예제 #1
0
class ConvLayer(object):

    """
    Performs convolutions: spatial weight sharing
    http://deeplearning.net/tutorial/lenet.html
    """

    def __init__(self, opt={}):
        self.out_depth = opt['filters']
        self.sx = opt['sx'] # filter size: should be odd if possible
        self.in_depth = opt['in_depth']
        self.in_sx = opt['in_sx']
        self.in_sy = opt['in_sy']

        # optional
        self.sy = getopt(opt, 'sy', self.sx)
        self.stride = getopt(opt, 'stride', 1) # stride at which we apply filters to input volume
        self.pad = getopt(opt, 'pad', 0) # padding to borders of input volume
        self.l1_decay_mul = getopt(opt, 'l1_decay_mul', 0.0)
        self.l2_decay_mul = getopt(opt, 'l2_decay_mul', 1.0)

        """
        Note we are doing floor, so if the strided convolution of the filter doesnt fit into the input
        volume exactly, the output volume will be trimmed and not contain the (incomplete) computed
        final application.
        """
        self.out_sx = int(floor((self.in_sx - self.sx + 2 * self.pad) / self.stride + 1))
        self.out_sy = int(floor((self.in_sy - self.sy + 2 * self.pad) / self.stride + 1))
        self.layer_type = 'conv'

        bias = getopt(opt, 'bias_pref', 0.0)
        self.filters = [ Vol(self.sx, self.sy, self.in_depth) for i in xrange(self.out_depth) ]
        self.biases = Vol(1, 1, self.out_depth, bias)

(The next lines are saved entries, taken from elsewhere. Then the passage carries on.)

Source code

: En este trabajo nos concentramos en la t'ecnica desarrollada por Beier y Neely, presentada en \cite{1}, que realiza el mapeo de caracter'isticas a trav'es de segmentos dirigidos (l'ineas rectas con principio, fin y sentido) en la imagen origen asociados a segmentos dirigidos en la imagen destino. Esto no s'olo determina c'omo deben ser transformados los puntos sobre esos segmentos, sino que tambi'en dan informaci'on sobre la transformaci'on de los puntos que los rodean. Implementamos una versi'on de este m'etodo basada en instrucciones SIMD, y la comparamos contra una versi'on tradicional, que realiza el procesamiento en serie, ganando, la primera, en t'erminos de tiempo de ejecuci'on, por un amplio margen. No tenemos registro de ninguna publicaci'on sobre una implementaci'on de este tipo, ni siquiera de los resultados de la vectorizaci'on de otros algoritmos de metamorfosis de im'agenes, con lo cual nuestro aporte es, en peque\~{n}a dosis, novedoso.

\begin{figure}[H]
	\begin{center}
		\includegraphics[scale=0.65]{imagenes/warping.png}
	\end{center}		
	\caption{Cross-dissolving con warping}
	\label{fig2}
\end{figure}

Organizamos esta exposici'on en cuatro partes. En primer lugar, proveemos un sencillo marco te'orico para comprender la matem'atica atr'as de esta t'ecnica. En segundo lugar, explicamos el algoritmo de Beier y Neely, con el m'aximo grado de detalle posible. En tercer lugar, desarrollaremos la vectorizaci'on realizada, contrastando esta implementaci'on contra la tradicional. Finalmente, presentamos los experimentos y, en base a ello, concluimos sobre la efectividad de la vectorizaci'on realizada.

    def forward(self, V, is_training):
        self.in_act = V
        A = Vol(self.out_sx, self.out_sy, self.out_depth, 0.0)

        v_sx = V.sx
        v_sy = V.sy
        xy_stride = self.stride

        for d in xrange(self.out_depth):
            f = self.filters[d]
            x = -self.pad
            y = -self.pad

            for ay in xrange(self.out_sy):
                x = -self.pad
                for ax in xrange(self.out_sx):
                    # convolve centered at this particular location
                    sum_a = 0.0
                    for fy in xrange(f.sy):
                        off_y = y + fy
                        for fx in xrange(f.sx):
                            # coordinates in the original input array coordinates
                            off_x = x + fx
                            if off_y >= 0 and off_y < V.sy and off_x >= 0 and off_x < V.sx:
                                for fd in xrange(f.depth):
                                    sum_a += f.w[((f.sx * fy) + fx) * f.depth + fd] \
                                    * V.w[((V.sx * off_y) + off_x) * V.depth + fd]

                    sum_a += self.biases.w[d]
                    A.set(ax, ay, d, sum_a)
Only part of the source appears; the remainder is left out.